If you like books that keep your stomach tied up in knots, then you will enjoy all of these.
The Woman Outside My Door by Rachel Ryan.
A young mother is repeatedly told she is overwrought when she worries about her son’s new granny. The problem is, both his grandmothers have died, and one of them passed away only six months ago. The boy talks to his new granny on the phone and he meets her in the park, but his mom and dad never see her. His dad says its all in the boy’s imagination. He’s just grieving. Nothing to worry about. But mom worries anyway. Something is not right here.
As the boy’s parents cope with work, parenting, marriage, and their past histories they cannot reconcile their different perceptions of the new granny. This story takes lots of twists and turns before coming to a dramatic and surprising ending.
This is a fast-paced story that will keep you enthralled as the mystery unravels.
From a Buick 8 by Stephen King.
Stephen King knows how to make the incredible credible, and in this story we are convinced that there is a car that sometimes comes to life. When it does, the temperature goes down and bright light streams out from the car and the storage shed where it is kept. It may even make people disappear; we’re not sure. One person has definitely left town inexplicably, but maybe he just wanted to get away. Maybe.
This car may also give birth, kind of. Sometimes odd things appear in the shed after a bright light incident, and sometimes they don’t. The people who watch over it are state police officers, and they have all agreed to keep the whole thing secret. They do this for years and in the process we get to know them all quite well. We like them, so we don’t want anything bad to happen to them. That’s why you have to keep reading to the very end.

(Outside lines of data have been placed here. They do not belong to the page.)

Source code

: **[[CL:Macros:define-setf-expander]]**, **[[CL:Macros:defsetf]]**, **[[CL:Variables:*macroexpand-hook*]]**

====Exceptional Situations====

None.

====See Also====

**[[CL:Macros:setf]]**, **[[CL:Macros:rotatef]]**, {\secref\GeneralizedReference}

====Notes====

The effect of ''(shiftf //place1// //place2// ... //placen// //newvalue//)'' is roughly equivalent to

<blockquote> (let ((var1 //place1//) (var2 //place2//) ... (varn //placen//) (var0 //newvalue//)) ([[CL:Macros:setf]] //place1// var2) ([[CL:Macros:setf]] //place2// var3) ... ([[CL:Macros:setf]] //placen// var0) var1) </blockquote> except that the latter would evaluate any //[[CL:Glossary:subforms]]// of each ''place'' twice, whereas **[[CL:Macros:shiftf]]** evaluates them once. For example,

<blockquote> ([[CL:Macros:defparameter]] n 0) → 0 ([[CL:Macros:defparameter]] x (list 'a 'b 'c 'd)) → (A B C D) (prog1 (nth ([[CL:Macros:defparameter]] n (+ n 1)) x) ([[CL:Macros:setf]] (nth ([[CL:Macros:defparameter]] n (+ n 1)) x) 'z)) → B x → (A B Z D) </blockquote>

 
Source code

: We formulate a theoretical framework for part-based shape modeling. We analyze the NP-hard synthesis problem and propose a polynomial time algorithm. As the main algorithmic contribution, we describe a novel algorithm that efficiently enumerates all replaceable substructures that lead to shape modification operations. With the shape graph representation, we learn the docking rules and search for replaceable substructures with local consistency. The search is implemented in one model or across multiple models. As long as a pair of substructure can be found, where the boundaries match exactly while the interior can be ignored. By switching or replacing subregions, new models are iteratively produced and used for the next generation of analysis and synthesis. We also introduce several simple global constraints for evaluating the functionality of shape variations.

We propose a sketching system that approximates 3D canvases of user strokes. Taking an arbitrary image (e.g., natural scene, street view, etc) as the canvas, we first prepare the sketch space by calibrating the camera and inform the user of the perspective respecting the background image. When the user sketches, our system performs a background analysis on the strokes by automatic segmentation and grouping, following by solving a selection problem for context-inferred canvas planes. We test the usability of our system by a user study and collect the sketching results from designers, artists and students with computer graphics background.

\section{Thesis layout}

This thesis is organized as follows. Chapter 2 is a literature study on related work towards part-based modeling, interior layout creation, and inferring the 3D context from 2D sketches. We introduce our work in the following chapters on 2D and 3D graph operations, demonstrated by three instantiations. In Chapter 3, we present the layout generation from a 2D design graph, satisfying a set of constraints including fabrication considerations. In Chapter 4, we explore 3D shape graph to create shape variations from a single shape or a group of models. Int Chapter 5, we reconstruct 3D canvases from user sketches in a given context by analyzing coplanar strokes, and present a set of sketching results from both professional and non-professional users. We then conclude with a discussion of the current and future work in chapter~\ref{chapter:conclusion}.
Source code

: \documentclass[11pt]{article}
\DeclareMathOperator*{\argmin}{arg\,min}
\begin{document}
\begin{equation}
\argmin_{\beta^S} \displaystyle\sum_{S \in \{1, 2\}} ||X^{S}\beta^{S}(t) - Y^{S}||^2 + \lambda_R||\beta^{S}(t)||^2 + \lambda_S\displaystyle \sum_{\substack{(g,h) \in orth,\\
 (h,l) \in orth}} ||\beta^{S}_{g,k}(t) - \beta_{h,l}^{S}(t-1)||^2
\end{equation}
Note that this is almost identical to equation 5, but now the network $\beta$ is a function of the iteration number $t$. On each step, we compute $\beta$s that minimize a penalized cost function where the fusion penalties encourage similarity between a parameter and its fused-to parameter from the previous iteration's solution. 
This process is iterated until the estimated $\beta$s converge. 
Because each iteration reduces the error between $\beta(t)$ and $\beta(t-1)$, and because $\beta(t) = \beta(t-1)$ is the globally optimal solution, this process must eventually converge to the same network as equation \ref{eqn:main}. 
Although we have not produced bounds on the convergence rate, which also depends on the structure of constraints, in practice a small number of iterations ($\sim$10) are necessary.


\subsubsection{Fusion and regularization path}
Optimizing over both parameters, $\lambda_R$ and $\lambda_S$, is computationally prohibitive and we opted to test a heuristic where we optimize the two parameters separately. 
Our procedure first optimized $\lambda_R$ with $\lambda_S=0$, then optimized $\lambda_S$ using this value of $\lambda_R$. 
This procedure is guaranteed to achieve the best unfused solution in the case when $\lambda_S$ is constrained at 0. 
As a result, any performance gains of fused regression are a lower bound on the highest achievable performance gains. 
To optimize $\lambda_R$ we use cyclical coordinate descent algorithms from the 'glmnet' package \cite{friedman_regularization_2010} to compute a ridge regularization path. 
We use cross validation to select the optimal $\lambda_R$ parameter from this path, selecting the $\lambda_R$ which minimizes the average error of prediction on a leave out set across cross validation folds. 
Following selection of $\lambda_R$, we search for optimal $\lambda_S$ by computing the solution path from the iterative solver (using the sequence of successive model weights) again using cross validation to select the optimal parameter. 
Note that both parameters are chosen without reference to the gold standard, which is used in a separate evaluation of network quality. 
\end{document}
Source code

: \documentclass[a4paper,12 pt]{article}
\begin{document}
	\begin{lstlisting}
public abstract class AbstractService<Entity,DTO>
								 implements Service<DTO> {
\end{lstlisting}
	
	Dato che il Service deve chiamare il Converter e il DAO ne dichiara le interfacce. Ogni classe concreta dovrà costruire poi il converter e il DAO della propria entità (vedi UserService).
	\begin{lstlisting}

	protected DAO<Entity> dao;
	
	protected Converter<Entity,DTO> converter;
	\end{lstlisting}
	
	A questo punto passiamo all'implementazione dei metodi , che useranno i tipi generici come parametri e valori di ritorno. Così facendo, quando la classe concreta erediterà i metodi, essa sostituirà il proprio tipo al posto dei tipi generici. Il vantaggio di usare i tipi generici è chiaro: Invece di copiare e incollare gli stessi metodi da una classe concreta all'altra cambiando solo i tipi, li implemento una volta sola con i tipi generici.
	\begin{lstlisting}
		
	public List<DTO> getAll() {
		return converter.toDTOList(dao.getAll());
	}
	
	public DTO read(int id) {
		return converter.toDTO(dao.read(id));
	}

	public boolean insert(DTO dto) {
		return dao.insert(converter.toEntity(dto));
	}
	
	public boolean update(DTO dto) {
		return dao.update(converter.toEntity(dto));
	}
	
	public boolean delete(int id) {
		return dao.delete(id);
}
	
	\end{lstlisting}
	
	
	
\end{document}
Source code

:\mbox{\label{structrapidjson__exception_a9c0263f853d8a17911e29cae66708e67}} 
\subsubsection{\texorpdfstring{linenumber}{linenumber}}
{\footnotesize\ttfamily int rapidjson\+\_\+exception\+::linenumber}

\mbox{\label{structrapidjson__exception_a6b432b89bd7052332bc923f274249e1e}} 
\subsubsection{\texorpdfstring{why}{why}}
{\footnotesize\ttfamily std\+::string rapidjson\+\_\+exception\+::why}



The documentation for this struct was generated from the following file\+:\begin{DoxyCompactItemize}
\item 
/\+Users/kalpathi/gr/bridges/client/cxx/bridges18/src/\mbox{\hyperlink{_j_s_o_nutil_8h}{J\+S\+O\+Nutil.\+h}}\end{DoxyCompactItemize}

The Push by Ashley Audrain.
New motherhood is fraught with insecurities at the best of times, but sometimes a mom doesn’t immediately fall in love with her new baby. She does all the right things, but struggles to bond with this new little person.
The Push imagines what it would be like if that disconnect continues into the child’s early years. As we watch this mother and her child, we start to think that maybe her hunches are right. There is something unlovable about this child; but that is a terrible thought. Children are innocent, right?
As time goes by, the mother is repeatedly told she has the wrong idea, and that the child would be a lot happier if mom would just try harder to be more loving. But then things go from bad to worse.
This book was sometimes hard for me to read because it filled me with dread, but it was a page-turner that kept me enthralled to the very end.